Mais on aura aussi pu noter ce qui a été qualifié d’ « échec » de l’Accuracy Scoping Team, un groupe de travail qui devait évaluer les mesures sur l’exactitude des données d’enregistrement des noms de domaine et identifier les éventuels manques. En effet faute de disposer d’une base légale pour accéder aux données et donc évaluer l’exactitude des données, leur mission n’a pas pu être réalisée. Leurs travaux sont donc arrêtés.   

Une prochaine série de nouvelles extensions génériques sous l’impulsion des extensions internationalisées

La prochaine série de nouvelles extensions génériques toujours en phase de cadrage a été évoquée comme une réponse à la fragmentation grâce aux extensions internationalisées, des extensions en langue native, qui permettent selon les mots de Goran Marby de « rapprocher l’Internet de ses utilisateurs ».  Il souhaite que la prochaine série de nouvelles extensions soit « un véritable succès du point du vue des extensions internationalisées car l’Internet est trop souvent perçu comme un instrument occidental ». Le Board ICANN a également évoqué ces extensions internationalisées comme une réponse à la concentration accélérée du marché car elles peuvent aider à « sensibiliser sur un besoin d’un écosystème diversifié. » Des extensions internationalisées qui devraient bénéficier d’un nouveau coup de projecteur avec le lancement l’année prochaine de la première journée de l’Acceptation Universelle, le 16 février. Celle-ci doit permettre de mobiliser la communauté technique sur la prise en compte de ce type d’extensions et de noms de domaine.

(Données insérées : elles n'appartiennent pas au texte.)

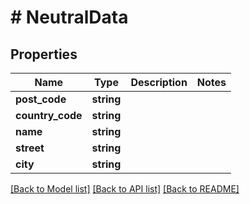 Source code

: # # NeutralData

## Properties

Name | Type | Description | Notes
------------ | ------------- | ------------- | -------------
**post_code** | **string** |  |
**country_code** | **string** |  |
**name** | **string** |  |
**street** | **string** |  |
**city** | **string** |  |

[[Back to Model list]](../../README.md#models) [[Back to API list]](../../README.md#endpoints) [[Back to README]](../../README.md)
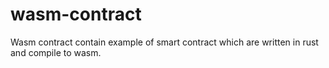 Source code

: # wasm-contract
Wasm contract contain example of smart contract which are written in rust and compile to wasm. 
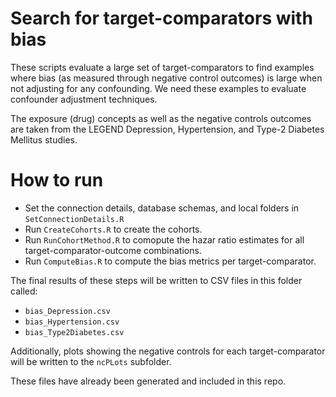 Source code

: Search for target-comparators with bias
=======================================

These scripts evaluate a large set of target-comparators to find examples where 
bias (as measured through negative control outcomes) is large when not adjusting
for any confounding. We need these examples to evaluate confounder adjustment 
techniques.

The exposure (drug) concepts as well as the negative controls outcomes are taken
from the LEGEND Depression, Hypertension, and Type-2 Diabetes Mellitus studies.

# How to run

- Set the connection details, database schemas, and local folders in `SetConnectionDetails.R`
- Run `CreateCohorts.R` to create the cohorts.
- Run `RunCohortMethod.R` to comopute the hazar ratio estimates for all target-comparator-outcome combinations.
- Run `ComputeBias.R` to compute the bias metrics per target-comparator.

The final results of these steps will be written to CSV files in this folder called:

- `bias_Depression.csv`
- `bias_Hypertension.csv`
- `bias_Type2Diabetes.csv`

Additionally, plots showing the negative controls for each target-comparator will be written to the `ncPLots` subfolder.

These files have already been generated and included in this repo.
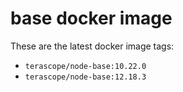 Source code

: # base docker image

These are the latest docker image tags:

- `terascope/node-base:10.22.0`
- `terascope/node-base:12.18.3`
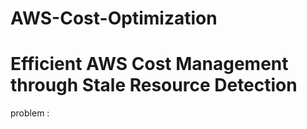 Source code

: # AWS-Cost-Optimization

# Efficient AWS Cost Management through Stale Resource Detection

problem :
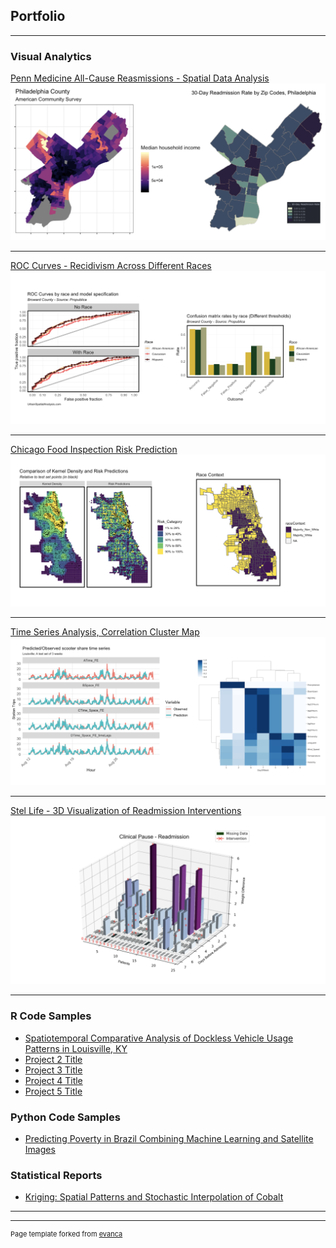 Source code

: ## Portfolio

---

### Visual Analytics

[Penn Medicine All-Cause Reasmissions - Spatial Data Analysis](https://zixi-liu.github.io/PennMedicineProject/Payors_ESDA_Mar17.pdf)
<img src="images/Screen Shot 2020-04-01 at 12.18.19 PM.png?raw=true"/>

---
[ROC Curves - Recidivism Across Different Races](http://example.com/)
<img src="images/Screen Shot 2020-04-01 at 1.03.29 PM.png?raw=true"/>


---
[Chicago Food Inspection Risk Prediction](http://example.com/)
<img src="images/Screen Shot 2020-04-01 at 12.42.28 PM.png?raw=true"/>

---
[Time Series Analysis, Correlation Cluster Map](https://zixi-liu.github.io/PublicPolicyAnalytics/LouisvilleFinal.html)
<img src="images/Screen Shot 2020-04-01 at 12.51.02 PM.png?raw=true"/>

---
[Stel Life - 3D Visualization of Readmission Interventions](https://lzx1126.shinyapps.io/StelTowersReport/)
<img src="images/Screen Shot 2020-04-01 at 12.30.40 PM.png?raw=true"/>

---

### R Code Samples

- [Spatiotemporal Comparative Analysis of Dockless Vehicle Usage Patterns in Louisville, KY](https://zixi-liu.github.io/PublicPolicyAnalytics/LouisvilleFinal.html)
- [Project 2 Title](http://example.com/)
- [Project 3 Title](http://example.com/)
- [Project 4 Title](http://example.com/)
- [Project 5 Title](http://example.com/)

### Python Code Samples
- [Predicting Poverty in Brazil Combining Machine Learning and Satellite Images](https://zixi-liu.github.io/GeospatialSoftwareDesign/Liu,Zixi_TermProject.pdf)

### Statistical Reports
- [Kriging: Spatial Patterns and Stochastic Interpolation of Cobalt](https://zixi-liu.github.io/PublicPolicyAnalytics/01Spatial_Interpolation.pdf)

---




---
<p style="font-size:11px">Page template forked from <a href="https://github.com/evanca/quick-portfolio">evanca</a></p>
<!-- Remove above link if you don't want to attibute -->

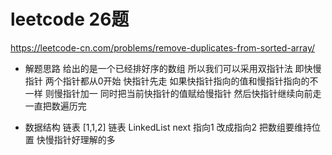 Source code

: # leetcode 26题
https://leetcode-cn.com/problems/remove-duplicates-from-sorted-array/

- 解题思路
    给出的是一个已经排好序的数组 所以我们可以采用双指针法 
    即快慢指针 两个指针都从0开始 快指针先走 如果快指针指向的值和慢指针指向的不一样
    则慢指针加一 同时把当前快指针的值赋给慢指针 然后快指针继续向前走 一直把数遍历完

- 数据结构 链表 [1,1,2] 链表 LinkedList next 指向1 改成指向2
    把数组要维持位置 快慢指针好理解的多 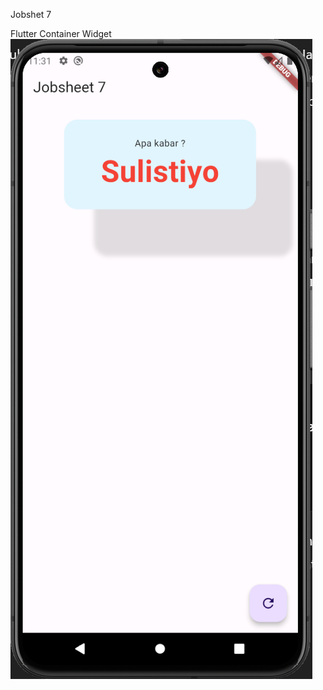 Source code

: Jobshet 7

Flutter Container Widget
![Jobsheet7.png](https://github.com/Sulistiyo12/Jobsheet7_FlutterContainerWidget/blob/main/Jobsheet7.png)
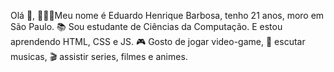 Olá 👋, 
👨🏾‍🦱Meu nome é Eduardo Henrique Barbosa, tenho 21 anos, moro em São Paulo. 
📚 Sou estudante de Ciências da Computação. E estou aprendendo HTML, CSS e JS.
🎮 Gosto de jogar video-game, 🎵 escutar musicas, 🎬 assistir series, filmes e animes.
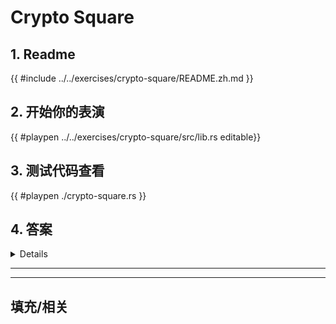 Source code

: # Crypto Square
## 1. Readme

 {{ #include ../../exercises/crypto-square/README.zh.md }}

 ## 2. 开始你的表演

 {{ #playpen ../../exercises/crypto-square/src/lib.rs editable}}

 ## 3. 测试代码查看

 {{ #playpen ./crypto-square.rs }}

 ## 4. 答案

 <details>

 {{ #playpen ../../exercises/crypto-square/example.rs }}

 </details>

 ---
 ---

 ## 填充/相关


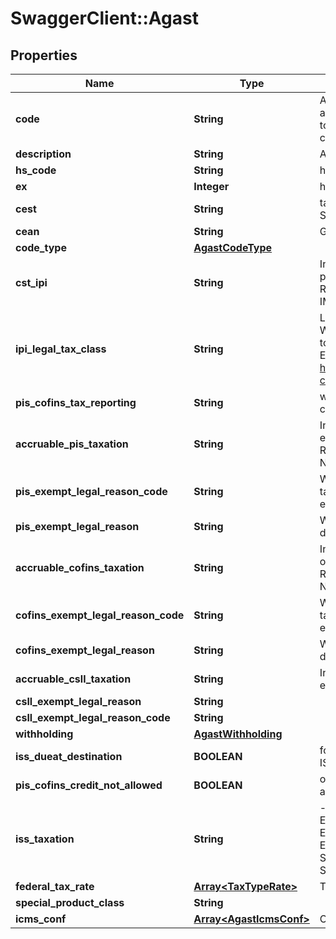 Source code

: # SwaggerClient::Agast

## Properties
Name | Type | Description | Notes
------------ | ------------- | ------------- | -------------
**code** | **String** | Agast Code. AGAST (Avalara Goods and Services Types) are preset products with default tax definitions available to be used as provided or copied to create an specific comapany item. | 
**description** | **String** | Agast Description | [optional] 
**hs_code** | **String** | harmonized code, NCM or LC 116 | [optional] 
**ex** | **Integer** | hsCode Exception for IPI tax | [optional] 
**cest** | **String** | tax substitution code - Codigo especificador da Substuicao Tributaria | [optional] 
**cean** | **String** | GTIN NUMBER | [optional] 
**code_type** | [**AgastCodeType**](AgastCodeType.md) |  | [optional] 
**cst_ipi** | **String** | Inform if this process is subject to IPI taxation on output process - &#39;T&#39;  # TAXABLE - &#39;Z&#39;  # TAXABLE WITH RATE&#x3D;0.00 - &#39;E&#39;  # EXEMPT - &#39;N&#39;  # NO TAXABLE     - &#39;I&#39;  # IMMUNE  | [optional] 
**ipi_legal_tax_class** | **String** | Legal tax classificação for IPI (enquadramento tributário) When the process has CST IPI 52 or 54, it is mandatory to inform a Reason Code, see Anexo XIV - Código de Enquadramento Legal do IPI from  http://www.nfe.fazenda.gov.br/portal/exibirArquivo.aspx?conteudo&#x3D;mCnJajU4BKU&#x3D;  | [optional] 
**pis_cofins_tax_reporting** | **String** | when the company is Real Profit inform if this item is cumulative or no cumulative by default | [optional] 
**accruable_pis_taxation** | **String** | Inform if this item by nature is subject to PIS taxation or exempt - &#39;T&#39; # TAXABLE - &#39;Z&#39; # TAXABLE WITH RATE&#x3D;0.00 - &#39;E&#39; # EXEMPT - &#39;H&#39; # SUSPENDED - &#39;N&#39; # NO TAXABLE  | [optional] 
**pis_exempt_legal_reason_code** | **String** | When exempt, taxable with zero rate, suspended, not taxable, this field informs the official code number for the exemption | [optional] 
**pis_exempt_legal_reason** | **String** | When specified a reason, this field holds the reason&#39;s description | [optional] 
**accruable_cofins_taxation** | **String** | Inform if this item by nature is subject to COFINS taxation or exempt - &#39;T&#39; # TAXABLE - &#39;Z&#39; # TAXABLE WITH RATE&#x3D;0.00 - &#39;E&#39; # EXEMPT - &#39;H&#39; # SUSPENDED - &#39;N&#39; # NO TAXABLE  | [optional] 
**cofins_exempt_legal_reason_code** | **String** | When exempt, taxable with zero rate, suspended, not taxable, this field informs the official code number for the exemption | [optional] 
**cofins_exempt_legal_reason** | **String** | When specified a reason, this field holds the reason&#39;s description | [optional] 
**accruable_csll_taxation** | **String** | Inform if this item by nature is subject to CSLL taxation or exempt - &#39;T&#39; # TAXABLE - &#39;E&#39; # EXEMPT  | [optional] 
**csll_exempt_legal_reason** | **String** |  | [optional] 
**csll_exempt_legal_reason_code** | **String** |  | [optional] 
**withholding** | [**AgastWithholding**](AgastWithholding.md) |  | [optional] 
**iss_dueat_destination** | **BOOLEAN** | for service items with City Jurisdiction, inform where the ISS tax is due | [optional] 
**pis_cofins_credit_not_allowed** | **BOOLEAN** | on Real Profit Purchase transaction, inform if this item allows tax credits when it is non-cumulative | [optional] 
**iss_taxation** | **String** | - &#39;T&#39; # TAXABLE - TRIBUTÁVEL INCLUSIVE PARA EXPORTAÇÃO&#39; - &#39;E&#39; # TAXABLE WITH EXEMPTION FOR EXPORTS - ISENTO PARA SERVIÇOS PRESTADOS AO EXTERIOR (DEFAULT) - &#39;F&#39; # EXEMPT - &#39;A&#39; # SUSPENDED FOR ADMINISTRATIVE REASON - &#39;L&#39; # SUSPENDED FOR LEGAL DECISION - &#39;I&#39; # IMMUNE  | [optional] 
**federal_tax_rate** | [**Array&lt;TaxTypeRate&gt;**](TaxTypeRate.md) | This is an array of tax object related to an agast. | [optional] 
**special_product_class** | **String** |  | [optional] 
**icms_conf** | [**Array&lt;AgastIcmsConf&gt;**](AgastIcmsConf.md) | One per State | [optional] 


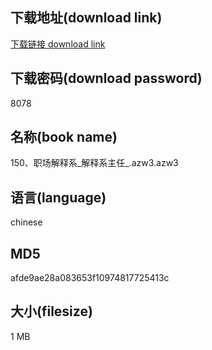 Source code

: ## 下载地址(download link)
[下载链接 download link](https://voluble-croquembouche-d321dc.netlify.app/?s=150%E3%80%81%E8%81%8C%E5%9C%BA%E8%A7%A3%E9%87%8A%E7%B3%BB_%E8%A7%A3%E9%87%8A%E7%B3%BB%E4%B8%BB%E4%BB%BB_.azw3)

## 下载密码(download password)
8078

## 名称(book name)
150、职场解释系_解释系主任_.azw3.azw3

## 语言(language)
chinese

## MD5
afde9ae28a083653f10974817725413c

## 大小(filesize)
1 MB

Commentaires de NAMESHIELD

On pouvait craindre qu’avec le rapprochement de ce sommet avec le précédent, à peine trois mois se sont écoulés depuis l’ICANN74, ce sommet manque de substances par manque de temps pour progresser sur les sujets débattus. En effet généralement le troisième et dernier rendez-vous annuel de l’ICANN est plutôt placé fin octobre. Force est de constater qu’ICANN75 n’a pas manqué de substances que ce soit sur les sujets abordés ou le nombre particulièrement élevé de sessions : 167. Comme l’ont indiqué certains participants on pourra toutefois regretter un certain manque d’interactivité avec à titre d’exemple un Forum public écourté à une heure et parfois des réponses un peu simplistes comme les extensions internationalisées pour atténuer la concentration de notre secteur. A ce sujet on pourra rappeler que NAMESHIELD est un prestataire français indépendant.

Si l’année 2022 a vu la fragmentation devenir un sujet central des sommets de l’ICANN, on peut se demander si ce sommet extrêmement dense anticipé par rapport aux années précédentes n’a pas cherché à être perçu comme un marqueur de l’utilité de cette organisation face aux défis actuels, un sommet effectivement placé juste avant l’élection déterminante du nouveau secrétaire général de l’UIT. Aux nombreuses sessions animées dans les arcanes de l’ICANN fait désormais place le silence pour suivre cette désignation déterminante pour la pérennité de l’instance ou comme pour mieux retenir son souffle.